__Instructions for the task__. Among the lines below, which ones contain the word "другой"? Copy every such line.

────

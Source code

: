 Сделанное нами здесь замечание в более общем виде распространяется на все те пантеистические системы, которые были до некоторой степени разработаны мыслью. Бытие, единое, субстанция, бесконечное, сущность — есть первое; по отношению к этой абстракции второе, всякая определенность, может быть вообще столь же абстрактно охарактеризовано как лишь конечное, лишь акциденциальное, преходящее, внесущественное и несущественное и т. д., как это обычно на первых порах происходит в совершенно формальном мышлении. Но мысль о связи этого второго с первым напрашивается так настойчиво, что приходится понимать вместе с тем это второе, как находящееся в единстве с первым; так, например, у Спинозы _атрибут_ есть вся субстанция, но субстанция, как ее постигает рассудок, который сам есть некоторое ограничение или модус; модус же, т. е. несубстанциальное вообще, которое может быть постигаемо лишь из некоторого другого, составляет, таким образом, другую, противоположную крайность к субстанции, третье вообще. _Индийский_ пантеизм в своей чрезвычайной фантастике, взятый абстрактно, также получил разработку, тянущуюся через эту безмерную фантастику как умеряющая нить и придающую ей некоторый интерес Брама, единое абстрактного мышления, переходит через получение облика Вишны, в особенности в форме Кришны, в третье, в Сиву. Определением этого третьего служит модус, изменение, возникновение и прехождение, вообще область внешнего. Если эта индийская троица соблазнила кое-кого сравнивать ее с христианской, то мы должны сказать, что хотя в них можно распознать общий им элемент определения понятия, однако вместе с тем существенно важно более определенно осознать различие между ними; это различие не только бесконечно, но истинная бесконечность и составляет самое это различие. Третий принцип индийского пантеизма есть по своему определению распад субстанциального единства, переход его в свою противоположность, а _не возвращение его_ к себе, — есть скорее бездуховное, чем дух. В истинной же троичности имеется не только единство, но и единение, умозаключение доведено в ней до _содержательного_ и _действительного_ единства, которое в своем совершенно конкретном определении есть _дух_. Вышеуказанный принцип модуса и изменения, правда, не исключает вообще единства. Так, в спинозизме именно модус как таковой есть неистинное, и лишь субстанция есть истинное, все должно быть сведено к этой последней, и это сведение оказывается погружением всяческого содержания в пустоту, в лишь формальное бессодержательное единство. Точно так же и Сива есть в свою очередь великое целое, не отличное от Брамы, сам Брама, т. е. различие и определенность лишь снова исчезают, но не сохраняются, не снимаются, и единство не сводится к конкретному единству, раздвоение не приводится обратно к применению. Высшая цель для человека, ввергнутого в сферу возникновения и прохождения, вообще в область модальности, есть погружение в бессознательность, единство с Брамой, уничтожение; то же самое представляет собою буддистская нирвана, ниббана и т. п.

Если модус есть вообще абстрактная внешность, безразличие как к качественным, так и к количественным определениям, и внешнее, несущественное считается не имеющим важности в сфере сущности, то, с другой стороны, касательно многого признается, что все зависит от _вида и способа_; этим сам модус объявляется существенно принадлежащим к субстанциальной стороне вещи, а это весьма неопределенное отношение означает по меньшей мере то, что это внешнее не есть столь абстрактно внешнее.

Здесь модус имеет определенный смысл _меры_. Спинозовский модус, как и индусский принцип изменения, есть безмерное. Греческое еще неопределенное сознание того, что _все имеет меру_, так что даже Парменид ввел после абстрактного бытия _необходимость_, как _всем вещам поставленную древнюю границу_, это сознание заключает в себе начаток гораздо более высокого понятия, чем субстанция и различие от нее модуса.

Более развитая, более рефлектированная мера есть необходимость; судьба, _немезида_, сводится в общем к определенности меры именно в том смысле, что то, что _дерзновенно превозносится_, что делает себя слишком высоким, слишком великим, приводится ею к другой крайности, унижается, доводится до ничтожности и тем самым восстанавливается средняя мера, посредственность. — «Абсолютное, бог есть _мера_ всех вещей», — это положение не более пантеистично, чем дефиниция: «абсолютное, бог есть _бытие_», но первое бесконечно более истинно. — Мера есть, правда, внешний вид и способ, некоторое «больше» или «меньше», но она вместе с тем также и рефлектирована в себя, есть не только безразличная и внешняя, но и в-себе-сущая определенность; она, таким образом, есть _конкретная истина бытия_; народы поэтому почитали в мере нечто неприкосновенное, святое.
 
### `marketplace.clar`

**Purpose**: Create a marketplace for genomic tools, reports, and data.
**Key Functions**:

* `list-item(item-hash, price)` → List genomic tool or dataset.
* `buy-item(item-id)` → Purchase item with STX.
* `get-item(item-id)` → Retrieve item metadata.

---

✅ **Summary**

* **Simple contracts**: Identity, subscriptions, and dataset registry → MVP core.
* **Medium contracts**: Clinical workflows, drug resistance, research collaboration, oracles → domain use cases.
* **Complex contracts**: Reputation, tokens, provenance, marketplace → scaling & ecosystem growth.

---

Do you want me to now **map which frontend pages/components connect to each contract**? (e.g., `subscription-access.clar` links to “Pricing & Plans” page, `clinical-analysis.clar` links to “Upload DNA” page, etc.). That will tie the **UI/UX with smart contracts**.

────

__Answer for the task__.
Если модус есть вообще абстрактная внешность, безразличие как к качественным, так и к количественным определениям, и внешнее, несущественное считается не имеющим важности в сфере сущности, то, с другой стороны, касательно многого признается, что все зависит от _вида и способа_; этим сам модус объявляется существенно принадлежащим к субстанциальной стороне вещи, а это весьма неопределенное отношение означает по меньшей мере то, что это внешнее не есть столь абстрактно внешнее.
Более развитая, более рефлектированная мера есть необходимость; судьба, _немезида_, сводится в общем к определенности меры именно в том смысле, что то, что _дерзновенно превозносится_, что делает себя слишком высоким, слишком великим, приводится ею к другой крайности, унижается, доводится до ничтожности и тем самым восстанавливается средняя мера, посредственность. — «Абсолютное, бог есть _мера_ всех вещей», — это положение не более пантеистично, чем дефиниция: «абсолютное, бог есть _бытие_», но первое бесконечно более истинно. — Мера есть, правда, внешний вид и способ, некоторое «больше» или «меньше», но она вместе с тем также и рефлектирована в себя, есть не только безразличная и внешняя, но и в-себе-сущая определенность; она, таким образом, есть _конкретная истина бытия_; народы поэтому почитали в мере нечто неприкосновенное, святое.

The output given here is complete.